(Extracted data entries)
== Segment start ==

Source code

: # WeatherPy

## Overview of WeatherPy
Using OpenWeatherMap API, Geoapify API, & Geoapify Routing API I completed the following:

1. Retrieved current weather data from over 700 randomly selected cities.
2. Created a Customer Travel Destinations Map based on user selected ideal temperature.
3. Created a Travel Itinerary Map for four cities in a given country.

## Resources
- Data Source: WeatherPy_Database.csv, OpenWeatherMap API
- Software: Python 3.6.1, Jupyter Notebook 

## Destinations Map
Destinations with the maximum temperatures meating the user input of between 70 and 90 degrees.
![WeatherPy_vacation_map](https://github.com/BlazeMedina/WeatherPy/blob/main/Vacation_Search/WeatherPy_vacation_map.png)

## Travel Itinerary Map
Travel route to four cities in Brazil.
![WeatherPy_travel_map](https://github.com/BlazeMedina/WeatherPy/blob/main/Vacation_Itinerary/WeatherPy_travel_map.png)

== Segment end ==

Print exactly the lines of the records from the one containing "## Travel Itinerary Map" through the end, and nothing besides them.

(OUTPUT FOR THIS TASK)
## Travel Itinerary Map
Travel route to four cities in Brazil.
![WeatherPy_travel_map](https://github.com/BlazeMedina/WeatherPy/blob/main/Vacation_Itinerary/WeatherPy_travel_map.png)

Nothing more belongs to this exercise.